Using the HIVE Infrastructure – HuBMAP Consortium

Using the HuBMAP HIVE Infrastructure

The HuBMAP HIVE infrastructure environment is always evolving. In order to build the environment that you need for it to be successful, we want to hear from you. You can request specific software to be installed or tell us what other resources your work requires by emailing help@hubmapconsortium.org. Don't be shy! No request is too small.

This document will change and expand as the test infrastructure changes and expands. Be sure to check it frequently for updates.

In this document:

What is the HuBMAP HIVE Infrastructure?
Request an account
HIVE cluster
Getting help

What is the HuBMAP HIVE Infrastructure?

The HuBMAP HIVE Infrastructure is to be used by HuBMAP members who are creating tools for the HuBMAP project. There are two resources available: the HIVE cluster and PSC’s Bridges-2 supercomputing system. Most development will be done on the HIVE cluster; our expectation is that Bridges-2 will be used when developers want to work via the command line.

Request an account

Request an account by submitting this form https://grants.psc.edu/cgi-bin/hubmap/add_users.pl.

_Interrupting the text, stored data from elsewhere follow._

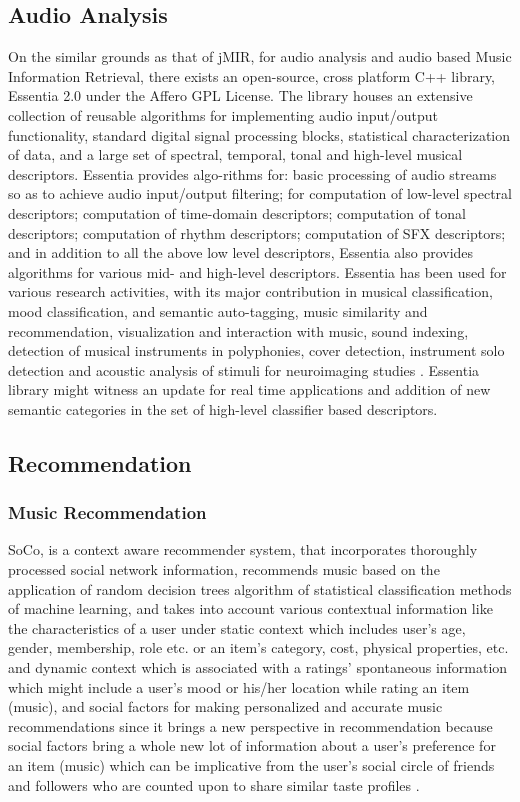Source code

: \documentclass{proc}
\begin{document}
\subsection{Audio Analysis}
On the similar grounds as that of jMIR, for audio analysis and audio based Music Information Retrieval, there exists an open-source, cross platform C++ library, Essentia 2.0 under the Affero GPL License. The library houses an extensive collection of reusable algorithms for implementing audio input/output functionality, standard digital signal processing blocks, statistical characterization of data, and a large set of spectral, temporal, tonal and high-level musical descriptors. Essentia provides algo-rithms for: basic processing of audio streams so as to achieve audio input/output filtering; for computation of low-level spectral descriptors; computation of time-domain descriptors; computation of tonal descriptors; computation of rhythm descriptors; computation of SFX descriptors; and in addition to all the above low level descriptors, Essentia also provides algorithms for various mid- and high-level descriptors. Essentia has been used for various research activities, with its major contribution in musical classification, mood classification, and semantic auto-tagging, music similarity and recommendation, visualization and interaction with music, sound indexing, detection of musical instruments in polyphonies, cover detection, instrument solo detection and acoustic analysis of stimuli for neuroimaging studies \cite{Bogdanov2013}. Essentia library might witness an update for real time applications and addition of new semantic categories in the set of high-level classifier based descriptors. 
\subsection{Recommendation}
\subsubsection{Music Recommendation}
SoCo, is a context aware recommender system, that incorporates thoroughly processed social network information, recommends music based on the application of random decision trees algorithm of statistical classification methods of machine learning, and takes into account various contextual information like the characteristics of a user under static context which includes user’s age, gender, membership, role etc. or an item’s category, cost, physical properties, etc. and dynamic context which is associated with a ratings’ spontaneous information which might include a user’s mood or his/her location while rating an item (music), and social factors for making personalized and accurate music recommendations since it brings a new perspective in recommendation because social factors bring a whole new lot of information about a user’s preference for an item (music) which can be implicative from the user’s social circle of friends and followers who are counted upon to share similar taste profiles \cite{Federale}. 
\end{document}

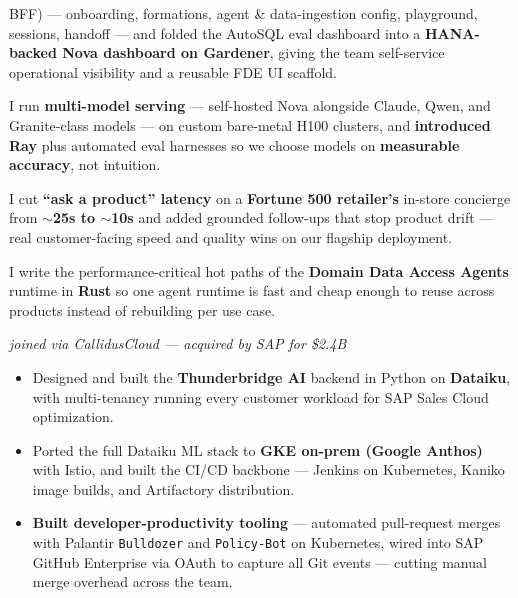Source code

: \begin{itemize}
{  BFF) --- onboarding, formations, agent \& data-ingestion config, playground, sessions, handoff ---
  and folded the AutoSQL eval dashboard into a \textbf{HANA-backed Nova dashboard on Gardener}, giving
  the team self-service operational visibility and a reusable FDE UI scaffold.
  \item I run \textbf{multi-model serving} --- self-hosted Nova alongside Claude, Qwen, and
  Granite-class models --- on custom bare-metal H100 clusters, and \textbf{introduced Ray} plus
  automated eval harnesses so we choose models on \textbf{measurable accuracy}, not intuition.
  \item I cut \textbf{``ask a product'' latency} on a \textbf{Fortune 500 retailer's} in-store concierge
  from \textbf{$\sim$25s to $\sim$10s} and added grounded follow-ups that stop product drift --- real
  customer-facing speed and quality wins on our flagship deployment.
  \item I write the performance-critical hot paths of the \textbf{Domain Data Access Agents} runtime in
  \textbf{Rust} so one agent runtime is fast and cheap enough to reuse across products instead of
  rebuilding per use case.%
  }
\end{itemize}
\vspace{\entrygap}

{\small\itshape joined via CallidusCloud --- acquired by SAP for \$2.4B}\par\vspace{1.5pt}
\begin{itemize}
  \item Designed and built the \textbf{Thunderbridge AI} backend in Python on \textbf{Dataiku}, with
  multi-tenancy running every customer workload for SAP Sales Cloud optimization.
  \item Ported the full Dataiku ML stack to \textbf{GKE on-prem (Google Anthos)} with Istio, and built
  the CI/CD backbone --- Jenkins on Kubernetes, Kaniko image builds, and Artifactory distribution.
  \item \textbf{Built developer-productivity tooling} --- automated pull-request merges with Palantir
  \texttt{Bulldozer} and \texttt{Policy-Bot} on Kubernetes, wired into SAP GitHub Enterprise via OAuth
  to capture all Git events --- cutting manual merge overhead across the team.
\end{itemize}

Once approved, you will receive an email with account information and login instructions, with access to the HIVE cluster and to Bridges-2.

The HIVE cluster

The sections below pertain to the HIVE cluster.

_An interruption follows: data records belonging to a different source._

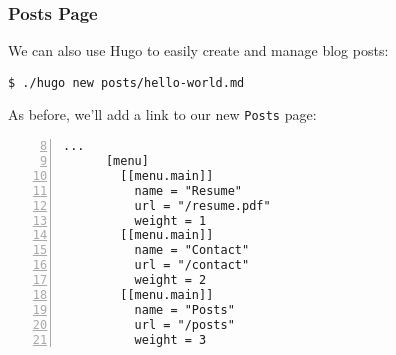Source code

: \begin{frame}[fragile]
    \frametitle{Posts Page}

    We can also use Hugo to easily create and manage blog posts:

    \medskip

    \begin{lstlisting}[style=saneCode,gobble=8]
        $ ./hugo new posts/hello-world.md
    \end{lstlisting}

    \vfill
    As before, we'll add a link to our new \texttt{Posts} page:

    \begin{lstlisting}[style=saneCode,gobble=6,title={config.toml},numbers=left,firstnumber=8]
      ...
      [menu]
        [[menu.main]]
          name = "Resume"
          url = "/resume.pdf"
          weight = 1
        [[menu.main]]
          name = "Contact"
          url = "/contact"
          weight = 2
        [[menu.main]]
          name = "Posts"
          url = "/posts"
          weight = 3
    \end{lstlisting}
\end{frame}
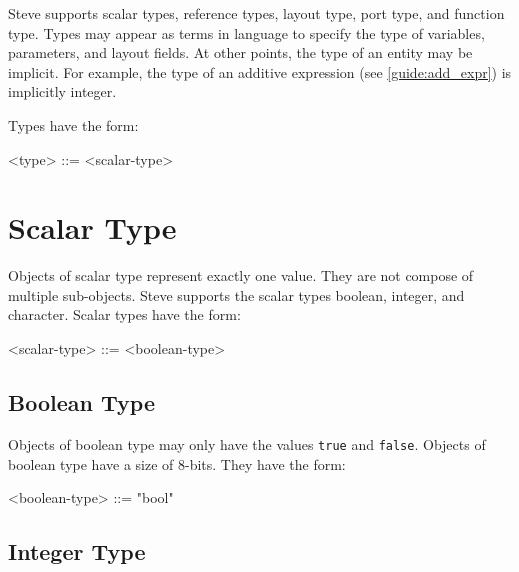Steve supports scalar types, reference types, layout type, port type, and function type. Types may appear as terms in language to specify the type of variables, parameters, and layout fields. At other points, the type of an entity may be implicit. For example, the type of an additive expression (see \ref{guide:add_expr}) is implicitly integer.

Types have the form:

\begin{minip}
\begin{grammar}
<type> ::=
<scalar-type>
\end{grammar}
\end{minip}

\section{Scalar Type} \label{guide:scalar_type}

Objects of scalar type represent exactly one value. They are not compose of multiple sub-objects. Steve supports the scalar types boolean, integer, and character. Scalar types have the form:

\begin{minip}
\begin{grammar}
<scalar-type> ::= <boolean-type>
\end{grammar}
\end{minip}

\subsection{Boolean Type} \label{guide:bool_type}

Objects of boolean type may only have the values \texttt{true} and \texttt{false}. Objects of boolean type have a size of 8-bits. They have the form:

\begin{minip}
\begin{grammar}
<boolean-type> ::= "bool"
\end{grammar}
\end{minip}

\subsection{Integer Type} \label{guide:integer_type}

HIVE cluster configuration

The HIVE cluster currently includes:

a login node
two 60-core, 3TB RAM nodes (“CPU nodes”)
one GPU node with an NVIDIA K80 GPU card (“GPU node”)
two data transfer nodes (DTNs)

The login node also hosts user-specific VMs. Do not run computational jobs on the login node - it has limited resources and is shared among all currently logged-in users.

The CPU nodes (l001 and l002) and GPU node (gpu000) are available for computational jobs. All nodes and VMs are running CentOS 7.6 unless otherwise specified.

The DTNs facilitate bulk data transfers to and from the cluster's filesystems. See the Data Transfer section below.

HIVE cluster compute nodes
	CPU nodes	GPU nodes
Name	l001, l002	gpu000	a100
CPUs	4 Intel Xeon E7-4480 v2 CPUs; 15 cores/CPU; 2.50GHz	2 Intel Broadwell CPUs; 16 cores/CPU; 2.50GHz	64 AMD EPYC 7543
RAM	3TB	125GB	2TB
Cache	38.4MB	25.6MB
GPUs	N/A	2 NVIDIA P100 GPUs; 16GB memory/GPU	8 NVIDIA A100 GPUs; 80GB memory/GPU

Accessing the HIVE cluster

Use SSH to connect to a login node at hive.psc.edu.

ssh hive.psc.edu

Upon successful login, a bash command-line shell session is started for you on the login node in your user account. See more on using ssh pn PSC systems at https://www.psc.edu/about-using-ssh.

Do not run computational jobs on the login node. Its resources are limited and are shared among all currently logged-in users.

HIVE cluster file systems

A 450TB shared, Lustre parallel file system is mounted at /hive on all nodes and VMs. The /hive directory structure currently includes: <//p>

Purpose	Path
User $HOME directories	/hive/users
Software package installation directories	/hive/packages
Software environment module directories	/hive/modulefiles
HubMAP Data Landing Zone directories	/hive/hubmap/lz/group, where group is one of: Broad Institute RTI California Institute of Technology TMC Cal Tech TTD General Electric RTI Harvard TTD IEC Testing Group Northwestern RTI Purdue TTD sample Stanford Backups Stanford RTI Stanford-snevins Stanford TMC Stanford TTD tedz-share testing tissue-reg-data tissue-reg-save Stanford TMC University of California San Diego TMC University of Florida sample University of Florida TMC Vanderbilt TMC
HuBMAP Data Archive directories	/hive/hubmap/data</td.

Data transfer to the HIVE cluster

For small volumes of data (100MB or less), use scp or sftp to transfer data to/from the login nodes at hive.psc.edu. For larger transfers, you should use scp, sftp, or rsync to the cluster's Data Transfer Nodes (DTNs), which are available at data.hive.psc.edu. The DTNs are separate from the login nodes and mount the same file systems as the login nodes, but have higher-bandwidth network interfaces.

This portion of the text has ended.